By name: protect-sensitive-info category: kata description: >- Know what you can and cannot paste into a Copilot prompt or share through Cowork. Covers personal data, customer data, financials pre-announcement, legal matters, security incidents, and confidential strategy. Use before pasting anything you wouldn't post in a public Teams channel. Triggers: pasting a file, sharing a Cowork session, exporting Copilot output, anything with PII / financials / legal / security content.
Protect Sensitive Info
Copilot Cowork respects your tenant's data boundaries — but the human at the keyboard still decides what crosses them. This skill is the gate.
Quick Reference (the four-question gate)
| # | Question | "Yes" -> |
|---|---|---|
| 1 | Personal data (named person, employee, candidate, customer)? | Redact or escalate |
| 2 | Regulated (pre-announcement financials, legal-privileged, security-incident, health, export)? | Stop; ask the right team |
| 3 | Audience boundary — are all session participants cleared for all of this? | Trim audience or content |
| 4 | Public-channel test — would I post this in a public Teams channel? | If "no", treat as sensitive |
When to Use
- Before pasting any document, table, or message into a prompt.
- Before sharing a Cowork session with someone outside the original audience.
- Before saving Copilot output that contains regulated content.
- Before adding a connector to a session that touches sensitive sources.
How to Use
Run the four-question gate.
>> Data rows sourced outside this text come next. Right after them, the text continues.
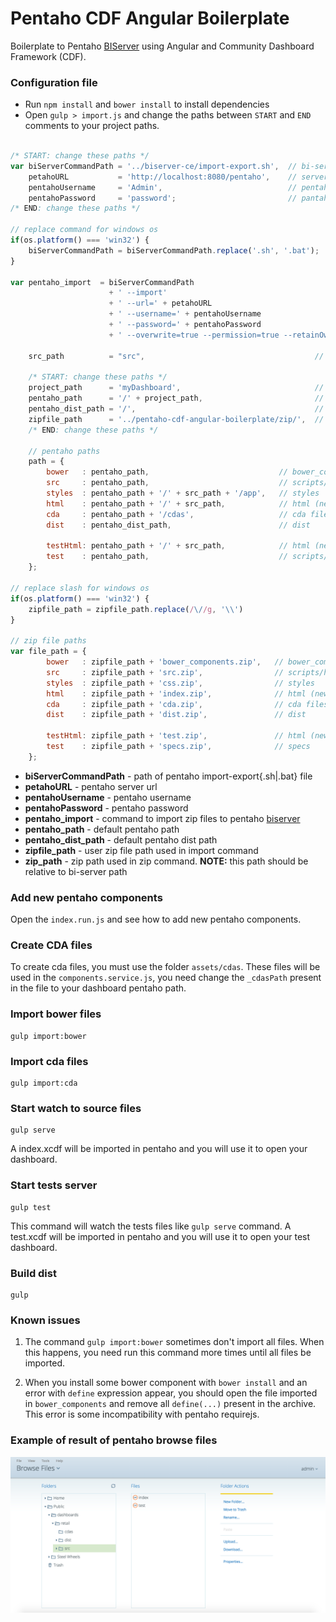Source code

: # Pentaho CDF Angular Boilerplate

Boilerplate to Pentaho [BIServer](https://sourceforge.net/projects/pentaho/files/Business%20Intelligence%20Server/) using Angular and Community Dashboard Framework (CDF).

### Configuration file

* Run `npm install` and `bower install` to install dependencies
* Open `gulp > import.js` and change the paths between `START` and `END` comments to your project paths.

``` javascript

/* START: change these paths */
var biServerCommandPath = '../biserver-ce/import-export.sh',  // bi-server import-export file path
    petahoURL           = 'http://localhost:8080/pentaho',    // server url
    pentahoUsername     = 'Admin',                            // pentaho username
    pentahoPassword     = 'password';                         // pantaho password
/* END: change these paths */

// replace command for windows os
if(os.platform() === 'win32') {
    biServerCommandPath = biServerCommandPath.replace('.sh', '.bat');
}

var pentaho_import  = biServerCommandPath
                      + ' --import'
                      + ' --url=' + petahoURL
                      + ' --username=' + pentahoUsername
                      + ' --password=' + pentahoPassword
                      + ' --overwrite=true --permission=true --retainOwnership=true',

    src_path          = "src",                                      // user source path

    /* START: change these paths */
    project_path      = 'myDashboard',                              // project path
    pentaho_path      = '/' + project_path,                         // pentaho path
    pentaho_dist_path = '/',                                        // pentaho dist path
    zipfile_path      = '../pentaho-cdf-angular-boilerplate/zip/',  // user file path. NOTE: this path should be relative to your bi-server path
    /* END: change these paths */

    // pentaho paths
    path = {
        bower   : pentaho_path,                             // bower_components
        src     : pentaho_path,                             // scripts/html
        styles  : pentaho_path + '/' + src_path + '/app',   // styles
        html    : pentaho_path + '/' + src_path,            // html (new files)
        cda     : pentaho_path + '/cdas',                   // cda files
        dist    : pentaho_dist_path,                        // dist

        testHtml: pentaho_path + '/' + src_path,            // html (new files)
        test    : pentaho_path,                             // scripts/html
    };

// replace slash for windows os
if(os.platform() === 'win32') {
    zipfile_path = zipfile_path.replace(/\//g, '\\')
}

// zip file paths
var file_path = {
        bower   : zipfile_path + 'bower_components.zip',   // bower_components
        src     : zipfile_path + 'src.zip',                // scripts/html
        styles  : zipfile_path + 'css.zip',                // styles
        html    : zipfile_path + 'index.zip',              // html (new files)
        cda     : zipfile_path + 'cda.zip',                // cda files
        dist    : zipfile_path + 'dist.zip',               // dist

        testHtml: zipfile_path + 'test.zip',               // html (new files)
        test    : zipfile_path + 'specs.zip',              // specs
    };

```
* **biServerCommandPath** - path of pentaho import-export{.sh|.bat} file
* **petahoURL** - pentaho server url
* **pentahoUsername** - pentaho username
* **pentahoPassword** - pentaho password
* **pentaho_import** - command to import zip files to pentaho [biserver](https://sourceforge.net/projects/pentaho/files/Business%20Intelligence%20Server/)
* **pentaho_path** - default pentaho path
* **pentaho_dist_path** - default pentaho dist path
* **zipfile_path** - user zip file path used in import command
* **zip_path** - zip path used in zip command. **NOTE:** this path should be relative to bi-server path

### Add new pentaho components

Open the `index.run.js` and see how to add new pentaho components.

### Create CDA files

To create cda files, you must use the folder `assets/cdas`. These files will be used in the `components.service.js`, you need change the `_cdasPath` present in the file to your dashboard pentaho path.

### Import bower files

``` shell
gulp import:bower
```

### Import cda files

``` shell
gulp import:cda
```

### Start watch to source files

``` shell
gulp serve
```

A index.xcdf will be imported in pentaho and you will use it to open your dashboard.

### Start tests server

``` shell
gulp test
```

This command will watch the tests files like ``` gulp serve ``` command. A test.xcdf will be imported in pentaho and you will use it to open your test dashboard.

### Build dist

``` shell
gulp
```

### Known issues

1. The command `gulp import:bower` sometimes don't import all files. When this happens, you need run this command more times until all files be imported.

2. When you install some bower component with `bower install` and an error with `define` expression appear, you should open the file imported in `bower_components` and remove all `define(...)` present in the archive. This error is some incompatibility with pentaho requirejs.

### Example of result of pentaho browse files

<img src="https://raw.githubusercontent.com/LucasBassetti/pentaho-cdf-angular-boilerplate/master/imgs/pentaho-browse-files.png"/>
Any "yes" -> escalate before proceeding (see governance/escalation.md).
- Personal data — Does this contain identifiable info about a named person (employee, candidate, customer)?
- Regulated data — Is this financial pre-announcement, legal-privileged, security-incident, health, or export-controlled?
- Audience boundary — Are the people on this Cowork session cleared to see all of this content?
- Public-channel test — Would I be comfortable posting this in a public Teams channel?
If unclear, default to: redact -> check -> then prompt.
Examples
| Don't: Unsafe | Do: Safe |
|---|---|
| Paste candidate interview feedback into a "draft offer" prompt | Redact identifiers; move to HR-cleared session |
| Ask Copilot to summarize a draft 10-Q | Stop. Pre-announcement financials. Ask Finance. |
| Share a Cowork session with the customer present | Strip internal-only content first; or split sessions |
| Paste a security incident timeline into a public prompt | Move to incident-response channel; follow IR comms protocol |
Critical Rules
- The human is the gate. Tenant policy enforces boundaries; you decide what crosses.
- Default to redact. Less is recoverable; more is breach.
- Audience-shape changes = re-evaluate. Adding one person to a session can change what's appropriate.
- No "just this once" with regulated data.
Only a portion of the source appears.